Que possibilidades nos são dadas de despertar e estimular em nossos filhos o nascimento e o desenvolvimento de uma vocação? Não dispomos de muitas; entretanto haja algumas. O nascimento e o desenvolvimento de uma vocação demandam espaço: espaço e silêncio — o livre silêncio do espaço. A relação que intercorre entre nós e nossos filhos deve ser uma troca viva de pensamentos e sentimentos, mas também deve compreender largas zonas de silêncio deve ser uma relação íntima, sem no entanto misturar-se violentamente com a intimidade deles; deve ser um justo equilíbrio entre silêncio e palavras. Devemos ser importantes para os nossos filhos, e, contudo, não demasiado importantes; devemos fazer com que gostem de nós, mas não demais: para que não queiram tornar-se idênticos a nós, imitar-nos no ofício que fazemos, buscar nossa imagem nos companheiros que escolherão para sua vida. Com eles devemos manter uma relação de amizade: contudo não devemos ser excessivamente amigos, para que eles não tenham dificuldades em fazer verdadeiros amigos, aos quais possam dizer coisas que silenciam conosco. É preciso que sua busca por amigos, sua vida amorosa, sua vida religiosa, a busca por uma vocação, sejam circundadas de silêncio e sombra, que se desenvolvam apartadas de nós. Nesse caso podem me dizer que nossa intimidade com os filhos se reduziria a pouca coisa. Mas em nossa relação com eles deve estar contido tudo isso em linhas gerais, quer a vida religiosa, quer a vida intelectual, quer a vida afetiva e o julgamento sobre os seres humanos; devemos ser para eles um simples ponto de partida, oferecer-lhes o trampolim de onde darão o salto.

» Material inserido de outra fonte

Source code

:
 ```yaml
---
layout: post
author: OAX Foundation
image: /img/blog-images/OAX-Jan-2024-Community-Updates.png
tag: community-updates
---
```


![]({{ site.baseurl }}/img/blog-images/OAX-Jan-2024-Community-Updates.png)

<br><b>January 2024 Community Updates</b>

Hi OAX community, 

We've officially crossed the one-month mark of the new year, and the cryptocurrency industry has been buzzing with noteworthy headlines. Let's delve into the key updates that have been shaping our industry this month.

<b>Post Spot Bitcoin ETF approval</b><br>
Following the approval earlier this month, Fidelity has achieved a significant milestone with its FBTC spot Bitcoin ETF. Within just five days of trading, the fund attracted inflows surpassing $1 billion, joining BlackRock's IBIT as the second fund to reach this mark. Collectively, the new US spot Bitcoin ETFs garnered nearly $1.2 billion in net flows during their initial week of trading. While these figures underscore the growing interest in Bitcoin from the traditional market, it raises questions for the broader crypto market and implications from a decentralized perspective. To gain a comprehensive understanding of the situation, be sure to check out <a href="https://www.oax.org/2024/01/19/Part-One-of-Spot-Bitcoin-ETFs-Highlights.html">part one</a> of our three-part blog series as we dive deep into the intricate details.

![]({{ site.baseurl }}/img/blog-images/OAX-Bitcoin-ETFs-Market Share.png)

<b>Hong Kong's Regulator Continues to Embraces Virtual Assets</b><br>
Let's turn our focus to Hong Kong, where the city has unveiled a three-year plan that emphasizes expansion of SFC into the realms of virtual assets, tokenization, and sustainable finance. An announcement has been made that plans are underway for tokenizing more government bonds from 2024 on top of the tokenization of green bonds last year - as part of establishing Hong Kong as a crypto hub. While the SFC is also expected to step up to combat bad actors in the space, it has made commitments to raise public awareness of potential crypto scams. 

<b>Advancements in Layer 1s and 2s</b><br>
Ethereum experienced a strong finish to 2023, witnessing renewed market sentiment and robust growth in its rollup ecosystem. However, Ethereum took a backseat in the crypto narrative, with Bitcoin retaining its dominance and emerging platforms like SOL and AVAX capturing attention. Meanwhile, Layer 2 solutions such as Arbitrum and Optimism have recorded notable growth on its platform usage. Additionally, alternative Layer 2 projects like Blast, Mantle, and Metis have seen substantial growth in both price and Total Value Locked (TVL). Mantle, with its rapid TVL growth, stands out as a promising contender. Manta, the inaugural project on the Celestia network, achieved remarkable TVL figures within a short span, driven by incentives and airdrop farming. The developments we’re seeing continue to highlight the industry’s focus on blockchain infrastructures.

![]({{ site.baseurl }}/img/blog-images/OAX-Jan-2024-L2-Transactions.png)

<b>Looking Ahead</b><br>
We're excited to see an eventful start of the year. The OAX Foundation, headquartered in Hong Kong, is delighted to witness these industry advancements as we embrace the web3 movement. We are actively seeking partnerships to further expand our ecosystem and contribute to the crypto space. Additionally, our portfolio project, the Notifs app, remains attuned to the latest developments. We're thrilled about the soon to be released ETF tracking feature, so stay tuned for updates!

E devemos estar ali para qualquer socorro, caso seja necessário; eles devem saber que não nos pertencem, mas, nós, sim, pertencemos a eles, sempre disponíveis, presentes no quarto ao lado, prontos a responder como pudermos a qualquer pergunta possível, a qualquer pedido.
E, se nós mesmos tivermos uma vocação, se não a traímos, se continuamos a amá-la no decurso dos anos, a servi-la com paixão, podemos manter longe do coração, no amor sentimos por nossos filhos, o sentimento de posse. Porém, se não tivermos uma vocação, ou se a tivermos abandonado e traído por cinismo, ou medo de viver, ou um amor paterno mal compreendido, ou por uma pequena virtude que se instala em nós, então nos agarramos aos nossos filhos como um náufrago ao tronco da árvore, pretendemos vigorosamente que nos devolvam tudo o que lhe demos, que sejam absoluta e implacavelmente tais como nós os queremos, que obtenham da vida tudo o que nos faltou; terminamos pedindo a eles tudo o que somente a nossa vocação pode nos dar: queremos que sejam em tudo uma obra nossa, como se , por tê-los procriado uma vez, pudéssemos continuar procriando-os pela vida inteira. Queremos que eles seja nossa obra em tudo, como se fossem não seres humanos, mas obra do espírito. Porém, se tivermos em nós uma vocação, se não a renegamos nem traímos, então podemos deixá-los germinar tranquilamente fora de nós, circundados da sombra e do silêncio que o brotar de uma vocação e de um ser requer. Esta talvez seja a única oportunidade real que temos de ajudá-los em alguma medida na busca de uma vocação, conhecê-la, amá-la e servi-la com paixão, porque o amor à vida gera amor à vida.